By Adedapo Adesanya
The Nigerian National Petroleum Corporation (NNPC) has moved to address the power challenges facing Borno State with the execution of the Engineering, Procurement, and Construction (EPC) and Equipment Procurement contracts for a 50 Megawatts (MW) Emergency Power Project in Maiduguri.
This is done towards redeeming the pledge it made to deepen the corporation’s domestic gas utilization plan for the nation’s socio-economic growth.
It is carrying out the project with China Machinery Engineering Company (CMEC) as the EPC contractor while General Electric (GE) is the equipment manufacturer.
Speaking at the contract signing event which was held virtually, the Group Managing Director of the NNPC, Mr Mele Kyari, explained that the corporation through its subsidiary, NNPC Gas and Power Investment Company (NGPIC), decided to intervene in the Maiduguri power situation by undertaking the project which will be fired with Liquefied Natural Gas (LNG) and run commercially.

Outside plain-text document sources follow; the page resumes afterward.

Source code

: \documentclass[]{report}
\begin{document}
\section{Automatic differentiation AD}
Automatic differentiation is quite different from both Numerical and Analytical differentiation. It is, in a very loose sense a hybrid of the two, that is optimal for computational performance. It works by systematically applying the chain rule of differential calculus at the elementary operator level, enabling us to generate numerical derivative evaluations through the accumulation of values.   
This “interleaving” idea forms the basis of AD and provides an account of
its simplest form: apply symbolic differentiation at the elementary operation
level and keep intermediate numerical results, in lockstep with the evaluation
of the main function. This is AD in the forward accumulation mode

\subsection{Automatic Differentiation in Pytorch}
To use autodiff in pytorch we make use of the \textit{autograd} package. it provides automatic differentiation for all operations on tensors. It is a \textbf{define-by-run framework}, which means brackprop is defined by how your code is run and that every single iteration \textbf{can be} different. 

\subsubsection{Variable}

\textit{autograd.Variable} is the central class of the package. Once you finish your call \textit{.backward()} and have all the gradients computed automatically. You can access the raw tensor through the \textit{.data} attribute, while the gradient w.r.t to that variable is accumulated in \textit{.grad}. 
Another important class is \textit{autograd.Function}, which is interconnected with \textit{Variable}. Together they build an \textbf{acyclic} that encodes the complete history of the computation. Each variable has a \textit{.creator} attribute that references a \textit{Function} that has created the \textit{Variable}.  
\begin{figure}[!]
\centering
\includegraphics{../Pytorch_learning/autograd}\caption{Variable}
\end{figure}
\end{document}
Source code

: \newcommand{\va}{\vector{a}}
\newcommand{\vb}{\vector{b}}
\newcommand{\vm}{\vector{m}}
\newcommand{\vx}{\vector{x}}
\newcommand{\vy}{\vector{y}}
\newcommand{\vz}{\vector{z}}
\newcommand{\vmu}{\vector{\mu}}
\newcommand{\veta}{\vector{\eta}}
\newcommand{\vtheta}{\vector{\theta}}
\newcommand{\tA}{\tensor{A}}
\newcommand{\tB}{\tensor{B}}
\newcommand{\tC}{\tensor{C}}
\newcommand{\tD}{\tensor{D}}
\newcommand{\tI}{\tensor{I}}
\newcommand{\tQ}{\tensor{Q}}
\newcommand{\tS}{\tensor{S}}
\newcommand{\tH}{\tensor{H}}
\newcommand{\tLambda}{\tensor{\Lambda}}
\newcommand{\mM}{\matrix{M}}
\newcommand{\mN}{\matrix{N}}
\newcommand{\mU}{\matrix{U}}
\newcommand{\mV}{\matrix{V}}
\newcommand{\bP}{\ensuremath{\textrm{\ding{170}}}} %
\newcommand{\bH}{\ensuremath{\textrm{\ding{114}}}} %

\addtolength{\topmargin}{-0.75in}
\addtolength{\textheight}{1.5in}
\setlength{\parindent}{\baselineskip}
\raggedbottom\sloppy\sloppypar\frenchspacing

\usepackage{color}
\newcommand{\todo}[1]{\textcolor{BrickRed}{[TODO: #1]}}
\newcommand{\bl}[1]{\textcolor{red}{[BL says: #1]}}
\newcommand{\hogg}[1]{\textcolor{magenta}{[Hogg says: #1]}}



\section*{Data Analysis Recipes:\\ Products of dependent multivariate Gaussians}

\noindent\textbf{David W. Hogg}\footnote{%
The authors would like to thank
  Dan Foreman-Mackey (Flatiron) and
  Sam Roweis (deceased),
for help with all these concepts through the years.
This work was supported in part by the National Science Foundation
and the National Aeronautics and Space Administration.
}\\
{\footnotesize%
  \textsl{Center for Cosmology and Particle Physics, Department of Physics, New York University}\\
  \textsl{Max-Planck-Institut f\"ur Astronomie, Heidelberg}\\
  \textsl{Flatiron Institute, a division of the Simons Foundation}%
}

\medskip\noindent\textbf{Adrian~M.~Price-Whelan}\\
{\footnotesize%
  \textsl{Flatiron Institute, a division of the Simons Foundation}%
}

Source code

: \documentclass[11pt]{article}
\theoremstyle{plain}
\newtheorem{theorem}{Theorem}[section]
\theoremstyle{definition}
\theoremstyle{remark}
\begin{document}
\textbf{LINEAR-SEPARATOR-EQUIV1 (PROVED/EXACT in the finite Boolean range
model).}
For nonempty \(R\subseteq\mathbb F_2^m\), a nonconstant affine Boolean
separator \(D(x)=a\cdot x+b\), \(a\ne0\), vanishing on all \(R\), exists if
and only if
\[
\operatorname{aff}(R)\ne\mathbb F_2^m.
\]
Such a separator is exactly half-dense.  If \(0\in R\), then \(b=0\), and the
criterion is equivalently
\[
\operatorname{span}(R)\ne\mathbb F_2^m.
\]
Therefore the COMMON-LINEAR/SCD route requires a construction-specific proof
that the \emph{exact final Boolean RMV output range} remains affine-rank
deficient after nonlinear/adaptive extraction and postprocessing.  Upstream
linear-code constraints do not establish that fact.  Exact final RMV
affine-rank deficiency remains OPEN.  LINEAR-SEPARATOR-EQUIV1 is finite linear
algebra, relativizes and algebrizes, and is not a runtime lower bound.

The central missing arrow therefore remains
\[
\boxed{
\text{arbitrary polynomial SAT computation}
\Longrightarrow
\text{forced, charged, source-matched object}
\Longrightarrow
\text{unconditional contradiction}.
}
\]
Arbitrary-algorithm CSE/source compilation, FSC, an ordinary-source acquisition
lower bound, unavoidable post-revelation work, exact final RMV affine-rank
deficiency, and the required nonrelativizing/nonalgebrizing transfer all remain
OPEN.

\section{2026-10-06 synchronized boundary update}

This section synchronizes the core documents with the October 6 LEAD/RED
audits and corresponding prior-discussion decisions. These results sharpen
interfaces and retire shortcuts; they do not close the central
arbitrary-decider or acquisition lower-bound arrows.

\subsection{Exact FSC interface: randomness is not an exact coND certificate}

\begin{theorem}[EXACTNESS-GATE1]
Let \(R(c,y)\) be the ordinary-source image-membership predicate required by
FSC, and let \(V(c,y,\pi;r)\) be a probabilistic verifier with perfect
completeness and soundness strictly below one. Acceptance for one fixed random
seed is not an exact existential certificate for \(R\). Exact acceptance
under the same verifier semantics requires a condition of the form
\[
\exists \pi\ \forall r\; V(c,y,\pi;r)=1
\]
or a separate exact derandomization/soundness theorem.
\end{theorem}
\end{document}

He said NNPC, as a state-owned oil company and enabler organization, was determined to boost power generation and supply to Nigerian homes through increased investment in gas-fired combined cycle power plants to produce at least 5 Gigawatts (GW) additional power for the country.
“NNPC is, therefore, seeking the cooperation of all stakeholders, especially GE and CMEC to ensure timely delivery of the single cycle by December 2021 and the combined cycle by the first quarter of 2022,” he said.
On his part, the Vice President of GE Africa & Europe, Mr Raisin Brice, said the company was committed to working with NNPC to achieve success in the Maiduguri Emergency Power Project, noting that GE would be tapping into its vast experience in the country to deliver on the project.
Adding his voice, Mr Fang Yanshui, President of CMEC, the main EPC contractor for the project, noted that there were committed to achieving the goal as contractors had commenced movement of vital equipment to site and started work on the project ahead of the formal signing of the contract.